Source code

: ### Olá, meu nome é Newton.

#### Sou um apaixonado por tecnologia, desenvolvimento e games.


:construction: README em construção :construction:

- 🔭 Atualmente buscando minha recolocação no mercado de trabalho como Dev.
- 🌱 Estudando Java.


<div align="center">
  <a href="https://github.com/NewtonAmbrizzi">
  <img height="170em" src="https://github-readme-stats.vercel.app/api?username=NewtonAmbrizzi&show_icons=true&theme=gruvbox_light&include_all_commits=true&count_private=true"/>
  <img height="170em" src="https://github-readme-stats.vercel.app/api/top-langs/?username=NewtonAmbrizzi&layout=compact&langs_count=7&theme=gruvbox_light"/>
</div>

════════════════════

All of the records must be repeated exactly.

Source code

: ### Olá, meu nome é Newton.

#### Sou um apaixonado por tecnologia, desenvolvimento e games.


:construction: README em construção :construction:

- 🔭 Atualmente buscando minha recolocação no mercado de trabalho como Dev.
- 🌱 Estudando Java.


<div align="center">
  <a href="https://github.com/NewtonAmbrizzi">
  <img height="170em" src="https://github-readme-stats.vercel.app/api?username=NewtonAmbrizzi&show_icons=true&theme=gruvbox_light&include_all_commits=true&count_private=true"/>
  <img height="170em" src="https://github-readme-stats.vercel.app/api/top-langs/?username=NewtonAmbrizzi&layout=compact&langs_count=7&theme=gruvbox_light"/>
</div>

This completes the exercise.